Problem:
Only one stretch of the records below should be repeated. It starts with the line containing "The type of schema\." and goes on through the line containing "sample return values\.", exactly as written.

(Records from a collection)
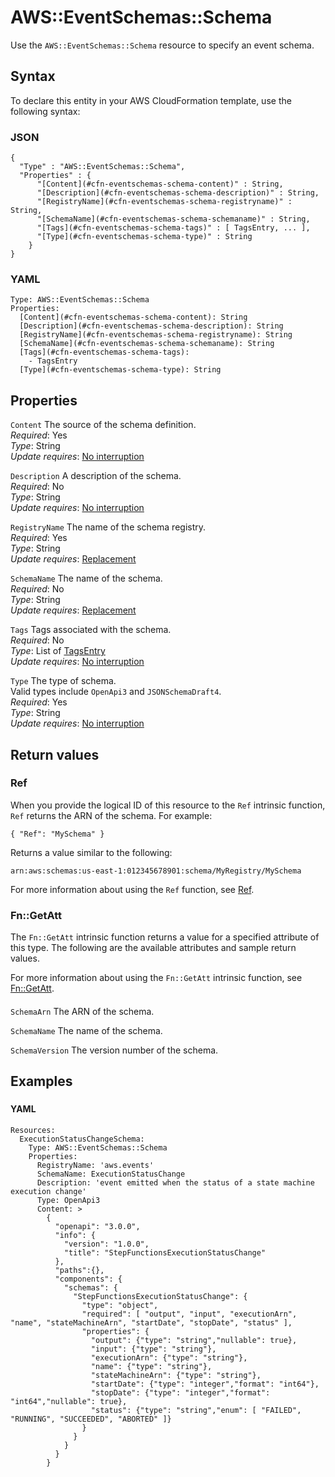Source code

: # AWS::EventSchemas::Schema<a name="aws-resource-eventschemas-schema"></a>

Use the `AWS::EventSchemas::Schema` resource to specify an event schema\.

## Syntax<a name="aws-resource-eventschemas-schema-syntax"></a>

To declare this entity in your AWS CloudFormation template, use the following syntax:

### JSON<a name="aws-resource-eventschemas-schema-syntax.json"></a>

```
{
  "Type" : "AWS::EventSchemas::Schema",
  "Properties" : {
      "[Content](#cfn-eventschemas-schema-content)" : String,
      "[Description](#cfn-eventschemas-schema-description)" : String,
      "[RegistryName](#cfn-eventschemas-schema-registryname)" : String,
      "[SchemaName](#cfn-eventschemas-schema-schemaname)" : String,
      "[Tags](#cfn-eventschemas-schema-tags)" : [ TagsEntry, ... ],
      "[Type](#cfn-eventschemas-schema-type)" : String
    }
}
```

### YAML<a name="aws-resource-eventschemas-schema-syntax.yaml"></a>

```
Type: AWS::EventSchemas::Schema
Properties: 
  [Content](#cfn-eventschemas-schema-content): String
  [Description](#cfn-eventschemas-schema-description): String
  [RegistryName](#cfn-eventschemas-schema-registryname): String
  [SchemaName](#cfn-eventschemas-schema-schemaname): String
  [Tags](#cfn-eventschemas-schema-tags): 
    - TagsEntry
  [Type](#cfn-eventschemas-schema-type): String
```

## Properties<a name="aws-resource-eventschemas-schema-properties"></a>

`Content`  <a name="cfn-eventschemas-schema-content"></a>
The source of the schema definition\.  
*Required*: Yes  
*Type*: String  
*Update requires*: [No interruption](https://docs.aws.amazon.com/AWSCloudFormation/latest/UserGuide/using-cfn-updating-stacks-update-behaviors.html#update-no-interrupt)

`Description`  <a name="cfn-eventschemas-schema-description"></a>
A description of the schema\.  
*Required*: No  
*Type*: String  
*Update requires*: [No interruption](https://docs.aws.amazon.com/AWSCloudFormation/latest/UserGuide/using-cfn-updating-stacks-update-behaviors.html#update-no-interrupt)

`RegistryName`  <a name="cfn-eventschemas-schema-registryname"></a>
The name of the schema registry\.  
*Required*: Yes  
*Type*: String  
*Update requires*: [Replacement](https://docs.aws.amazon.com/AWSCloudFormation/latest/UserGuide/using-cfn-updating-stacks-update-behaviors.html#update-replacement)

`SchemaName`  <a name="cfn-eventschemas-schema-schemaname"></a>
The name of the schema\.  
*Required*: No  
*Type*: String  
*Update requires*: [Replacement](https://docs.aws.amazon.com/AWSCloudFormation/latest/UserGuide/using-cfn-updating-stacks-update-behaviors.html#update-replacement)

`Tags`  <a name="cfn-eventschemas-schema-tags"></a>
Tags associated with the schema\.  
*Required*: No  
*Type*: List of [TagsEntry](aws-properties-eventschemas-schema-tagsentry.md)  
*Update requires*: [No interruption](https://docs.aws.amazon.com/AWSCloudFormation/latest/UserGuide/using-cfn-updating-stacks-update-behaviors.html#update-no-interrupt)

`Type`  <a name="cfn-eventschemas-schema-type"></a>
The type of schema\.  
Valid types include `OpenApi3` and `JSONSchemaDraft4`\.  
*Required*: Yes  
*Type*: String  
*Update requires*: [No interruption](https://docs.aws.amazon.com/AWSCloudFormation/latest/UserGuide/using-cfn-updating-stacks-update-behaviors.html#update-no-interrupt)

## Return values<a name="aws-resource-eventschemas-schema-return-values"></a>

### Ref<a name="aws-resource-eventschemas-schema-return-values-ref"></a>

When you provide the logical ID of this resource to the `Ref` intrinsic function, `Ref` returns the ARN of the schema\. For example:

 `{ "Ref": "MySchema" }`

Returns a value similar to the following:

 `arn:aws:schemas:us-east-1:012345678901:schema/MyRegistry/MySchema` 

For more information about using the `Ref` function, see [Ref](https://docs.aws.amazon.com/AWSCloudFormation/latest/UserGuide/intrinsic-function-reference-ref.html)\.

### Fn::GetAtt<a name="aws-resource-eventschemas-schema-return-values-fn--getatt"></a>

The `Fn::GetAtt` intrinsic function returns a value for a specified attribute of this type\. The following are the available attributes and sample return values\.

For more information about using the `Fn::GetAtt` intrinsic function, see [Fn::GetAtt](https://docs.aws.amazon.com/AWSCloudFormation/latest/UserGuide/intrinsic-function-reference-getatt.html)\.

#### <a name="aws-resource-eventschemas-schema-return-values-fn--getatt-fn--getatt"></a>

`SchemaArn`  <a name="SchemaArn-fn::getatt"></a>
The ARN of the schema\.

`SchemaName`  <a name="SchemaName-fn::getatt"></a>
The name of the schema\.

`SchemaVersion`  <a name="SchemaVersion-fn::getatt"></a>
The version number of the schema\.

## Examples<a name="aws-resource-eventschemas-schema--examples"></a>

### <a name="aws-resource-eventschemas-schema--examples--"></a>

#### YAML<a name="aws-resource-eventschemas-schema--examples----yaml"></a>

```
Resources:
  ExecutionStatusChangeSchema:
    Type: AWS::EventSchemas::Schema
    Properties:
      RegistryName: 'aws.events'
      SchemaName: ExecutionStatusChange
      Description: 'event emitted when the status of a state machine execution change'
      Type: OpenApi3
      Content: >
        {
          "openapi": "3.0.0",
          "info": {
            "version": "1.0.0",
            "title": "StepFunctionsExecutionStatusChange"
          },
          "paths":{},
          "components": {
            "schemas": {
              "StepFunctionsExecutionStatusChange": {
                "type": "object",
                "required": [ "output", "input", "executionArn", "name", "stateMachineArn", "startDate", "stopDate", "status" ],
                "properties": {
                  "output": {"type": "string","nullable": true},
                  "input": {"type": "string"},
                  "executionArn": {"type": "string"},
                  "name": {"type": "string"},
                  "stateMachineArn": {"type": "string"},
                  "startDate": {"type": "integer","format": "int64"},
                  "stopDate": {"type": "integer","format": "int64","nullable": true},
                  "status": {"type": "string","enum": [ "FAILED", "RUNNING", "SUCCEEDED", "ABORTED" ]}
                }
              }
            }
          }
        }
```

Answer box:
The type of schema\.  
Valid types include `OpenApi3` and `JSONSchemaDraft4`\.  
*Required*: Yes  
*Type*: String  
*Update requires*: [No interruption](https://docs.aws.amazon.com/AWSCloudFormation/latest/UserGuide/using-cfn-updating-stacks-update-behaviors.html#update-no-interrupt)

## Return values<a name="aws-resource-eventschemas-schema-return-values"></a>

### Ref<a name="aws-resource-eventschemas-schema-return-values-ref"></a>

When you provide the logical ID of this resource to the `Ref` intrinsic function, `Ref` returns the ARN of the schema\. For example:

 `{ "Ref": "MySchema" }`

Returns a value similar to the following:

 `arn:aws:schemas:us-east-1:012345678901:schema/MyRegistry/MySchema` 

For more information about using the `Ref` function, see [Ref](https://docs.aws.amazon.com/AWSCloudFormation/latest/UserGuide/intrinsic-function-reference-ref.html)\.

### Fn::GetAtt<a name="aws-resource-eventschemas-schema-return-values-fn--getatt"></a>

The `Fn::GetAtt` intrinsic function returns a value for a specified attribute of this type\. The following are the available attributes and sample return values\.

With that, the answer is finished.